*Your goal*
A complete answer includes every line below with the word "Create".

Top of Given entries

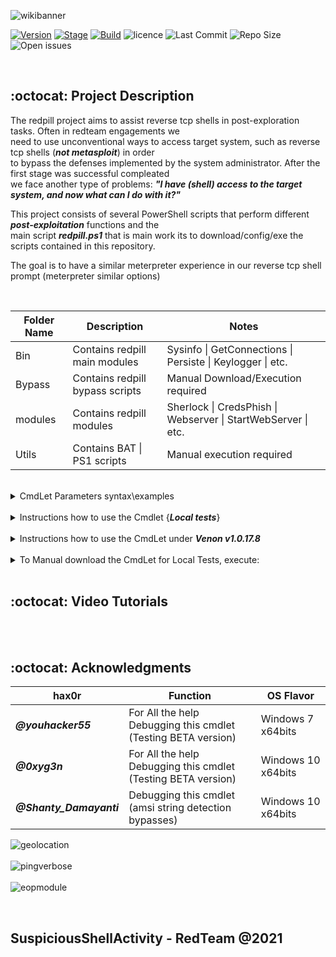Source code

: 
![wikibanner](https://user-images.githubusercontent.com/23490060/107761196-e0a29880-6d22-11eb-9dfc-35028c9463f6.png)

[![Version](https://img.shields.io/badge/redpill-1.2.5-brightgreen.svg?maxAge=259200)]()
[![Stage](https://img.shields.io/badge/Release-Stable-brightgreen.svg)]()
[![Build](https://img.shields.io/badge/Supported_OS-Windows-orange.svg)]()
![licence](https://img.shields.io/badge/license-GPLv3-brightgreen.svg)
![Last Commit](https://img.shields.io/github/last-commit/r00t-3xp10it/redpill)
![Repo Size](https://img.shields.io/github/repo-size/r00t-3xp10it/redpill)
![Open issues](https://img.shields.io/bitbucket/issues/r00t-3xp10it/redpill)

<br />

## :octocat: Project Description
The redpill project aims to assist reverse tcp shells in post-exploration tasks. Often in redteam engagements we<br />
need to use unconventional ways to access target system, such as reverse tcp shells (<b><i>not metasploit</i></b>) in order<br />
to bypass the defenses implemented by the system administrator. After the first stage was successful compleated<br />
we face another type of problems: <b><i>"I have (shell) access to the target system, and now what can I do with it?"</i></b><br />

This project consists of several PowerShell scripts that perform different <b><i>post-exploitation</i></b> functions and the<br />
main script <b><i>redpill.ps1</i></b> that is main work its to download/config/exe the scripts contained in this repository.<br />

The goal is to have a similar meterpreter experience in our reverse tcp shell prompt (meterpreter similar options)<br />

<br />

|Folder Name|Description|Notes|
|---|---|---|
|Bin|Contains redpill main modules|Sysinfo \| GetConnections \| Persiste \| Keylogger \| etc.|
|Bypass|Contains redpill bypass scripts|Manual Download/Execution required|
|modules|Contains redpill modules|Sherlock \| CredsPhish \| Webserver \| StartWebServer \| etc.|
|Utils|Contains BAT \| PS1 scripts| Manual execution required|

<br />

<details>
<summary>CmdLet Parameters syntax\examples</summary>

<br />

     This cmdlet belongs to the structure of venom v1.0.17.8 as a post-exploitation module.
     venom amsi evasion agents automatically uploads this CmdLet to %TMP% directory to be
     easily accessible in our reverse tcp shell ( shell prompt ).

<br />

<i>To List All Parameters Available, execute in powershell prompt:</i>

     .\redpill.ps1 -Help Parameters

<br />

|CmdLet Parameter Name|Parameter Arguments|Description|
|---|---|---|
|-SysInfo| Enum \| Verbose |Quick System Info OR Verbose Enumeration|
|-GetConnections| Enum \| Verbose |Enumerate Remote Host Active TCP Connections|
|-GetDnsCache| Enum \| Clear |Enumerate\Clear remote host DNS cache entrys|
|-GetInstalled| Enum |Enumerate Remote Host Applications Installed|
|-GetProcess| Enum \| Kill |Enumerate OR Kill Remote Host Running Process(s)|
|-GetTasks| Enum \| Create \| Delete |Enumerate\Create\Delete Remote Host Running Tasks|
|-GetLogs| Enum \| Verbose \| Clear |Enumerate eventvwr logs OR Clear All event logs|
|-GetBrowsers| Enum \| Verbose |Enumerate Installed Browsers and Versions OR Verbose|
|-Screenshot| 1 |Capture 1 Desktop Screenshot and Store it on %TMP%|
|-Camera| Enum \| Snap |Enum computer webcams OR capture default webcam snapshot|
|-StartWebServer| Python \| Powershell |Downloads webserver to %TMP% and executes the WebServer|
|-Keylogger| Start \| Stop |Start OR Stop recording remote host keystrokes|
|-MouseLogger| Start |Capture Screenshots of Mouse Clicks for 10 seconds|
|-PhishCreds| Start |Promp current user for a valid credential and leak captures|
|-GetPasswords| Enum \| Dump |Enumerate passwords of diferent locations {Store\|Regedit\|Disk}|
|-WifiPasswords| Dump \| ZipDump |Enum Available SSIDs OR ZipDump All Wifi passwords|
|-EOP| Enum \| Verbose |Find Missing Software Patchs for Privilege Escalation|
|-ADS| Enum \| Create \| Exec \| Clear|Hidde scripts { bat \| ps1 \| exe } on $DATA records (ADS)|
|-BruteZip| $Env:TMP\archive.zip |Brute force sellected Zip archive with the help of 7z.exe|
|-Upload| script.ps1|Upload script.ps1 from attacker apache2 webroot|
|-Persiste| $Env:TMP\Script.ps1 |Persiste script.ps1 on every startup {BeaconHome}|
|-CleanTracks| Clear \| Paranoid |Clean disk artifacts left behind {clean system tracks}|
|-AppLocker| Enum |Enumerate AppLocker Directorys with weak permissions|
|-FileMace| $Env:TMP\test.txt |Change File Mace {CreationTime,LastAccessTime,LastWriteTime}|
|-MetaData| $Env:TMP\test.exe |Display files \ applications description (metadata)|
|-PEHollow| $Env:TMP\test.exe |PE Process Hollowing {impersonate explorer.exe as parent}|
|-MsgBox| "Hello World." |Spawns "Hello World." msgBox on local host {wscriptComObject}|
|-SpeakPrank| "Hello World." |Make remote host speak user input sentence {prank}|
|-NetTrace| Enum |Agressive Enumeration with the help of netsh {native}|
|-PingSweep| Enum \| Verbose |Enumerate Active IP Address and open ports on Local Lan|
|-DnsSpoof| Enum \| Redirect \| Clear | Redirect Domain Names to our Phishing IP address|

<br />

<i>To Display Detailed information about each parameter execute:</i>

     Syntax : .\redpill.ps1 -Help [ Parameter Name ]
     Example: .\redpill.ps1 -Help WifiPasswords

![Parametershelp](https://user-images.githubusercontent.com/23490060/107767610-1e0c2380-6d2d-11eb-946e-ce4988087dca.png)

</details>

<br />

<details>
<summary>Instructions how to use the Cmdlet {<b><i>Local tests</i></b>}</summary>

<br />

     This cmdlet belongs to the structure of venom v1.0.17.8 as a post-exploitation module.
     venom amsi evasion agents automatically uploads this CmdLet to %TMP% directory to be
     easily accessible in our reverse tcp shell ( shell ).

     'this section describes how to test this Cmdlet Locally without exploiting target host'

<br />

1º - Download CmdLet from GitHub repository to <b><i>'Local Disk'</i></b>

    iwr -Uri https://raw.githubusercontent.com/r00t-3xp10it/redpill/main/redpill.ps1 -OutFile redpill.ps1

<br />

2º - Set Powershell Execution Policy to <b><i>'UnRestricted'</i></b>

     Set-ExecutionPolicy UnRestricted -Scope CurrentUser

![ste](https://user-images.githubusercontent.com/23490060/106375669-f2308b80-6385-11eb-8cff-947178c52915.png)

<br />

3º -  Browse to <b><i>'redpill.ps1'</i></b> storage directory

     cd C:\Users\pedro\Desktop

![redpillpath](https://user-images.githubusercontent.com/23490060/107781146-76e4b780-6d3f-11eb-9a41-de1163086c70.png)

<br />

4º - Access CmdLet Help Menu {All Parameters}

     .\redpill.ps1 -Help Parameters

![menu](https://user-images.githubusercontent.com/23490060/107781666-0c804700-6d40-11eb-9fbc-4826705534e5.png)

<br />

5º - Access <b><i>[ -WifiPasswords ]</i></b> Detailed Parameter Help

     Syntax : .\redpill.ps1 -Help [ Parameter Name ]
     Example: .\redpill.ps1 -Help WifiPasswords

![Parametershelp](https://user-images.githubusercontent.com/23490060/107767610-1e0c2380-6d2d-11eb-946e-ce4988087dca.png)

<br />

6º - Running <b><i>[ -WifiPasswords ] [ Dump ]</i></b> Module 

     Syntax : .\redpill.ps1 [ -Parameter Name ] [ @argument ]
     Example: .\redpill.ps1 -WifiPasswords Dump

![wifidump](https://user-images.githubusercontent.com/23490060/107768059-c7531980-6d2d-11eb-9f2a-2e2f2e649f56.png)

</details>

<br />

<details>
<summary>Instructions how to use the CmdLet under <b><i>Venon v1.0.17.8</i></b></summary>

<br />

     This cmdlet belongs to the structure of venom v1.0.17.8 as a post-exploitation module.
     venom amsi evasion agents automatically uploads this CmdLet to %TMP% directory to be
     easily accessible in our reverse tcp shell ( shell prompt ).

<br />

1º - execute in reverse tcp shell prompt

    [SKYNET] C:\Users\pedro\AppData\Local\Temp> powershell -File redpill.ps1 -Help Parameters

<br />

![menu](https://user-images.githubusercontent.com/23490060/107781666-0c804700-6d40-11eb-9fbc-4826705534e5.png)

<br />

2º - Access <b><i>[ -WifiPasswords ]</i></b> Detailed Parameter Help

     [SKYNET] C:\Users\pedro\AppData\Local\Temp> powershell -File redpill.ps1 -Help WifiPasswords

![Parametershelp](https://user-images.githubusercontent.com/23490060/107767610-1e0c2380-6d2d-11eb-946e-ce4988087dca.png)

<br />

3º - Running <b><i>[ -WifiPasswords ] [ Dump ]</i></b> Module 

     [SKYNET] C:\Users\pedro\AppData\Local\Temp> powershell -File redpill.ps1 -WifiPasswords Dump

![wifidump](https://user-images.githubusercontent.com/23490060/107768059-c7531980-6d2d-11eb-9f2a-2e2f2e649f56.png)

</details>

<br />

<details>
<summary>To Manual download the CmdLet for Local Tests, execute:</summary><br />

    iwr -Uri https://raw.githubusercontent.com/r00t-3xp10it/redpill/main/redpill.ps1 -OutFile redpill.ps1

</details>

<br />

## :octocat: Video Tutorials

<br /><br />

## :octocat: Acknowledgments

|hax0r|Function|OS Flavor|
|---|---|---|
|<b><i>@youhacker55|For All the help Debugging this cmdlet (Testing BETA version)|Windows 7 x64bits</b>|
|<b><i>@0xyg3n|For All the help Debugging this cmdlet (Testing BETA version)|Windows 10 x64bits</b>|
|<b><i>@Shanty_Damayanti|Debugging this cmdlet (amsi string detection bypasses)|Windows 10 x64bits</b>|

![geolocation](https://user-images.githubusercontent.com/23490060/107866747-c7593380-6e6b-11eb-8e38-9ef3acdb3c01.png)<br /><br />
![pingverbose](https://user-images.githubusercontent.com/23490060/107841656-87834500-6db4-11eb-953c-22e2322577b6.png)<br /><br />
![eopmodule](https://user-images.githubusercontent.com/23490060/108617459-78347500-740e-11eb-8cce-90994c2e048a.png)


<br />

## SuspiciousShellActivity - RedTeam @2021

Bottom of Given entries

*Result of this task*
|-GetTasks| Enum \| Create \| Delete |Enumerate\Create\Delete Remote Host Running Tasks|
|-ADS| Enum \| Create \| Exec \| Clear|Hidde scripts { bat \| ps1 \| exe } on $DATA records (ADS)|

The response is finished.